I suicidi legati all’ambiente di lavoro negli ultimi quattro anni sono aumentati del 45% fra chi ha meno di 29 anni e del 39% fra le donne.
Il problema è collegato all’aumento dei contratti irregolari, specialmente fra le donne e i giovani, attratti da annunci che promettono posizioni full-time con orari regolari che invece poi si rivelano impieghi senza un contratto regolare e con orari più lunghi del previsto, senza retribuzione di straordinari.
Spesso, per mancanza di esperienza o per difficoltà a reinserirsi nel mercato del lavoro dopo una gravidanza, chi fa richiesta si trova costretto ad accettare, nonostante queste condizioni siano illegali.
Teranishi Emiko, fondatrice del gruppo di supporto per le famiglie colpite da karōshi, denuncia queste tattiche di ingaggio delle aziende, alcune delle quali così recidive negli abusi da essere etichettate come “nere” dai media.
Ouchi Hirokazu, docente all’Università Chūkyō, ha scritto lo scorso anno un libro a riguardo, dopo aver notato i trattamenti illegali dei propri studenti nei loro lavori part-time.

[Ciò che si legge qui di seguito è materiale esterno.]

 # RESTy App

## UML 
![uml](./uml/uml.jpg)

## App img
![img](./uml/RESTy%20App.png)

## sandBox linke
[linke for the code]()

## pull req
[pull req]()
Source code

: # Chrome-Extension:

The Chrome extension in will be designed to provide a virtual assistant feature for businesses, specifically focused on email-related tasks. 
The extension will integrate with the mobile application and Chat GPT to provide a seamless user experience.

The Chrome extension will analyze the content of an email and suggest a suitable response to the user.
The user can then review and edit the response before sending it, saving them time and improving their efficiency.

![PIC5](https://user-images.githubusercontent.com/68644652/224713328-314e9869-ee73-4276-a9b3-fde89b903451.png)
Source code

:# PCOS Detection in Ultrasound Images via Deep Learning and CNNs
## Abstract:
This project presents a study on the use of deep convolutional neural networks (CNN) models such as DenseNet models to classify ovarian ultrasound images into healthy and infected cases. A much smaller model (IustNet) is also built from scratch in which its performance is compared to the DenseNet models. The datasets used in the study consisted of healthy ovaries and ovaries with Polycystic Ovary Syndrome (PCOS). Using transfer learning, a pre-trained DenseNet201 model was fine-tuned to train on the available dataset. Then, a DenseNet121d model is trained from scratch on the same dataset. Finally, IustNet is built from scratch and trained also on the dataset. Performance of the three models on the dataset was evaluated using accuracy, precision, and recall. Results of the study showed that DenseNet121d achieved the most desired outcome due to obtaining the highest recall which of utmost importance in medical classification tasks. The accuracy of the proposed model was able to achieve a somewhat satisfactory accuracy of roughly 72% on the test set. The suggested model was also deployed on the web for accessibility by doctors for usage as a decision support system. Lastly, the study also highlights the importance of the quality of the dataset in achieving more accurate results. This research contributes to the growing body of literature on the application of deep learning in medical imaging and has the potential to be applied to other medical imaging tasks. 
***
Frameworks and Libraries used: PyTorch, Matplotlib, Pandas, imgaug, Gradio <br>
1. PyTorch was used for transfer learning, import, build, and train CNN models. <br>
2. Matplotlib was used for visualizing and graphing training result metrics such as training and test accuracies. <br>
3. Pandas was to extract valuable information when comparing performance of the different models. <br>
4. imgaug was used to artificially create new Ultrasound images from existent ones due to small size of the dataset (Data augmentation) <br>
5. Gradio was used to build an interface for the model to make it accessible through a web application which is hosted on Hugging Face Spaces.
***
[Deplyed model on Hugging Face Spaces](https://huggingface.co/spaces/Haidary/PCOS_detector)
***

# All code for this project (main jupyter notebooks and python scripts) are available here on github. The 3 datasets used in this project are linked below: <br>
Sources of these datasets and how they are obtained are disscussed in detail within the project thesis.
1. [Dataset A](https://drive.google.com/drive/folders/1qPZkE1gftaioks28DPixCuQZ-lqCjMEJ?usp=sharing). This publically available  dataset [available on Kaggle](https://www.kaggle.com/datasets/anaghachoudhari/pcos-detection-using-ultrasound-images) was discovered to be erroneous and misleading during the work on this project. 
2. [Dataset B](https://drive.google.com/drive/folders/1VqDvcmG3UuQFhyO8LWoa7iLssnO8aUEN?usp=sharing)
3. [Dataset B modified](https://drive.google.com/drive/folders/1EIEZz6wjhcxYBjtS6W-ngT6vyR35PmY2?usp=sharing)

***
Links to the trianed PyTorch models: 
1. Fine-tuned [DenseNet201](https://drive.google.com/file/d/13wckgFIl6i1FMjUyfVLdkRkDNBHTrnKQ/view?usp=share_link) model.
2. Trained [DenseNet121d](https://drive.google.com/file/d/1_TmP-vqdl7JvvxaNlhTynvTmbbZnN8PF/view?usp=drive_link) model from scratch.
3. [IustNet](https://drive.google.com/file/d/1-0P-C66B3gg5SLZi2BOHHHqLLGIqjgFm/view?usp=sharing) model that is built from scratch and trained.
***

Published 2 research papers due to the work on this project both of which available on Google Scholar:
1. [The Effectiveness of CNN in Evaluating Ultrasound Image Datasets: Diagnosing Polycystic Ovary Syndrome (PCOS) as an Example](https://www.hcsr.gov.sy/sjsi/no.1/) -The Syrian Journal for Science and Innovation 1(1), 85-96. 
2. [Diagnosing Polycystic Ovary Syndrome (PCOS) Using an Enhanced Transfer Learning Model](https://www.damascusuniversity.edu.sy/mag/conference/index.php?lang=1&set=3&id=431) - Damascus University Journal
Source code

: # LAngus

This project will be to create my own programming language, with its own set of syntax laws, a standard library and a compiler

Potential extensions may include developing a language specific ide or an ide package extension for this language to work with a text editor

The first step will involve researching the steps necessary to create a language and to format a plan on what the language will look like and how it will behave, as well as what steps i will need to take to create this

Le aziende – a quanto riportato – assumono impiegati per due o tre anni, senza però l’intenzione di farli crescere, mentre il Governo, dal canto suo, non dispone di risorse per approfondire le denunce e le segnalazioni ricevute.
La popolazione giapponese in età da lavoro è in costante calo da metà anni ’90, ma “finchè le aziende riusciranno a piegare le regole” – afferma Ouchi – “le condizioni di lavoro non miglioreranno: i costi del lavoro rimarranno bassi e ad aumentare saranno solamente le morti per troppo lavoro”.